Never abandon yourself
Last Friday, I ran 10k. That in itself is worthy of note. I started running {again} in lockdown last year, remembering how much of an impact working out had on my mental health. I completed C25K and kept on running two or three times a week. Never managing more than 6k. Before Christmas, my efforts had waned somewhat. I’d get out every week, but it was forced.
I needed to push myself back into running, so signed up to run 80k in January for Maggie’s Centres. After the first week, when I’d remembered my love for running, I decided to push myself and run further and further – aiming for a 10k in the month.
I managed 7, then 8, then 9k. Then, after a few days waylaid because of snow, I headed out for a 10k. The feeling of elation when I got back home was imense. A fantastic reminder that I can do anything that I put my mind to.
This is relevant because whilst I was running, I was listening to Glennon Doyle’s ‘Untamed’. On long runs, I love listening to an audiobook, it gives me a whole extra hour of reading time I don’t normally get. Anyway, Glennon was talking about her ex-husband’s infidelity, how it made her stop and evaluate her life, how she’d been ‘playing’ at being the perfect wife and mother and had abandoned herself over the years.
It really got me thinking, about myself. Four and a half years ago my world crumbled. MY husband confessed to his infidelity and I broke. Looking back, it wasn’t heartbreak that broke me, but rather anger that I’d been holding things together for so long, that I’d abandoned myself to be the perfect wife and had stayed because that was what ‘good mothers and wifes’ did.
I’d been unhappy for years and years, yet was too afraid to leave. Too scared to be true to myself and walk away. To scared to break up a family in order to save myself.
For over a decade I stayed, being the good wife and mother. Putting myself last, giving up every last drop of myself.
And that’s what broke me.
For years I’d lived a pretend half life. Now I didn’t have to, but I didn’t know how not to.
Suddenly I could see that in staying I had let myself down. In trying to decide what to do, I came to the conclusion that I had to give myself the advice I would give my daughters, should they ever find themselves in such a situation. Would I want them to abandon themselves? To be unhappy? To stay because they ‘should’. To stay to look successful?
Of course not.
So I left. Or rather I told him to leave.

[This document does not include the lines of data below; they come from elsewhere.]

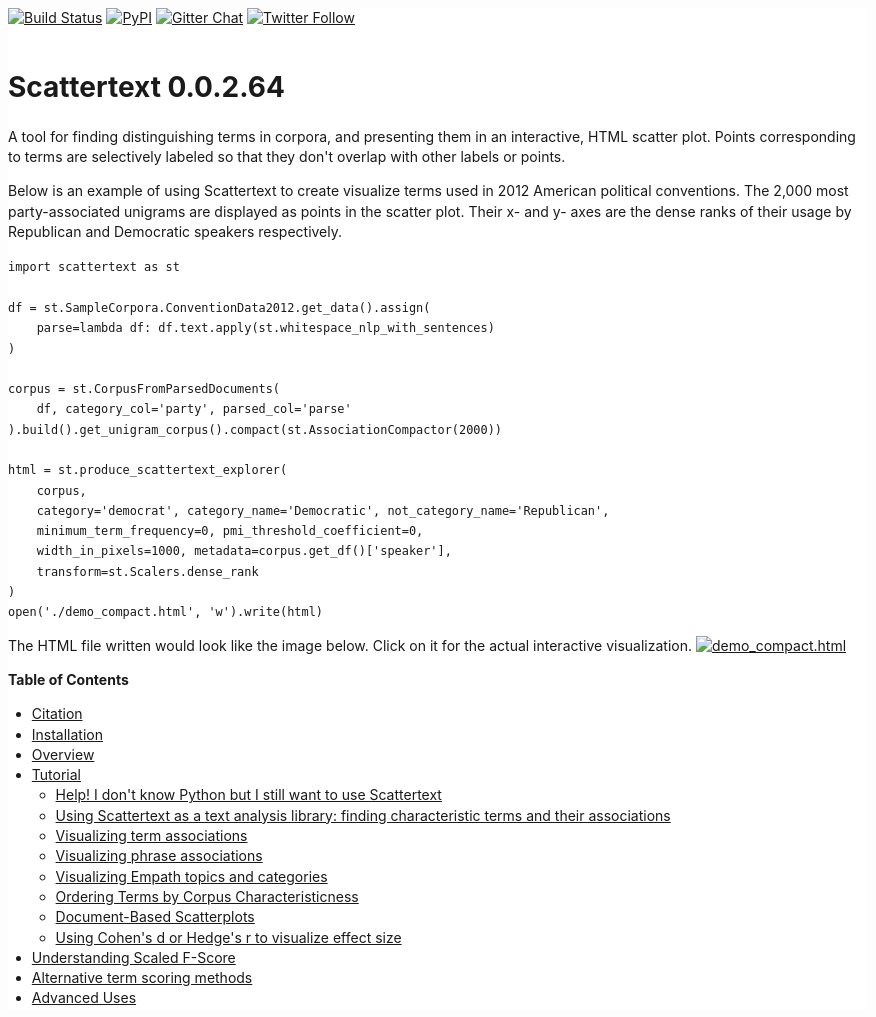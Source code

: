 [![Build Status](https://travis-ci.org/JasonKessler/scattertext.svg?branch=master)](https://travis-ci.org/JasonKessler/scattertext)
[![PyPI](https://img.shields.io/pypi/v/scattertext.svg)]()
[![Gitter Chat](https://img.shields.io/badge/GITTER-join%20chat-green.svg)](https://gitter.im/scattertext/Lobby)
[![Twitter Follow](https://img.shields.io/twitter/follow/espadrine.svg?style=social&label=Follow)](https://twitter.com/jasonkessler)

# Scattertext 0.0.2.64

A tool for finding distinguishing terms in corpora, and presenting them in an 
interactive, HTML scatter plot. Points corresponding to terms are selectively labeled
so that they don't overlap with other labels or points. 

Below is an example of using Scattertext to create visualize terms used in 2012 American
political conventions.  The 2,000 most party-associated unigrams are displayed as 
points in the scatter plot. Their x- and y- axes are the dense ranks of their usage by 
Republican and Democratic speakers respectively.

```pydocstring
import scattertext as st

df = st.SampleCorpora.ConventionData2012.get_data().assign(
    parse=lambda df: df.text.apply(st.whitespace_nlp_with_sentences)
)

corpus = st.CorpusFromParsedDocuments(
    df, category_col='party', parsed_col='parse'
).build().get_unigram_corpus().compact(st.AssociationCompactor(2000))

html = st.produce_scattertext_explorer(
    corpus,
    category='democrat', category_name='Democratic', not_category_name='Republican',
    minimum_term_frequency=0, pmi_threshold_coefficient=0,
    width_in_pixels=1000, metadata=corpus.get_df()['speaker'],
    transform=st.Scalers.dense_rank
)
open('./demo_compact.html', 'w').write(html)
```
The HTML file written would look like the image below. Click on it for the actual interactive visualization.
[![demo_compact.html](https://raw.githubusercontent.com/JasonKessler/jasonkessler.github.io/master/demo_compact.png)](https://jasonkessler.github.io/demo_compact.html)

**Table of Contents**

- [Citation](#citation)
- [Installation](#installation)
- [Overview](#overview)
- [Tutorial](#tutorial)
    - [Help! I don't know Python but I still want to use Scattertext](#help-i-dont-know-python-but-i-still-want-to-use-scattertext)
    - [Using Scattertext as a text analysis library: finding characteristic terms and their associations](#using-scattertext-as-a-text-analysis-library-finding-characteristic-terms-and-their-associations)
    - [Visualizing term associations](#visualizing-term-associations)
    - [Visualizing phrase associations](#visualizing-phrase-associations)    
    - [Visualizing Empath topics and categories](#visualizing-empath-topics-and-categories)
    - [Ordering Terms by Corpus Characteristicness](#ordering-terms-by-corpus-characteristicness)
    - [Document-Based Scatterplots](#document-based-scatterplots) 
    - [Using Cohen's d or Hedge's r to visualize effect size](#using-cohens-d-or-hedges-r-to-visualize-effect-size)
- [Understanding Scaled F-Score](#understanding-scaled-f-score)
- [Alternative term scoring methods](#alternative-term-scoring-methods)
- [Advanced Uses](#advanced-uses)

This isn’t a tale of blame. I am not the innocent, hurt party. In ignoring my needs, I let him run wild. I made myself unimportant, not just to me, but to him too. This isn’t a tale of him being wrong. It’s a tale of accountability and how we are responsible for our own lives.
I am as much to blame as he is for our marriage ending.
Yet – I am thankful he did what he did. It opened my eyes. It forced me to stop. It broke me apart, tore away the vestiges of pretence and forced me to be true to myself. He was as unhappy as me, yet neither of us knew how to admit this to ourselves, let alone each other.
It ripped me wide open and made me into the strong woman I am today.
The pain was immense. It was a pain from acknowledging years of ignoring my knowing. Of not being true to myself and of not living life for me.
I will not stay, not ever again—in a room or conversation or relationship or institution that requires me to abandon myself.
Glennon Doyle, ‘Untamed’
Those lessons I learned have stood me in good stead. When I found myself in an abusive relationship, I knew that I could not abandon myself again. It was the hardest thing I’ve done, partly because I had to acknowledge that, for a while, I’d not listened to my knowing and pretended things were as I wanted them to be. Ultimately, I stood true to myself and choose ME.
Last summer I found myself in a long-distance relationship that went sour after our first weekend together. I realised that I wasn’t prepared to take anyone’s bullshit anymore. To apologise when I had done no wrong. To quietly accept someone else’s bad behavior.
Gone is the girl who would rather be with anyone than alone. I value myself ot highly now to take anything other than the best, to be with someone who doesn’t treat me the way I deserve.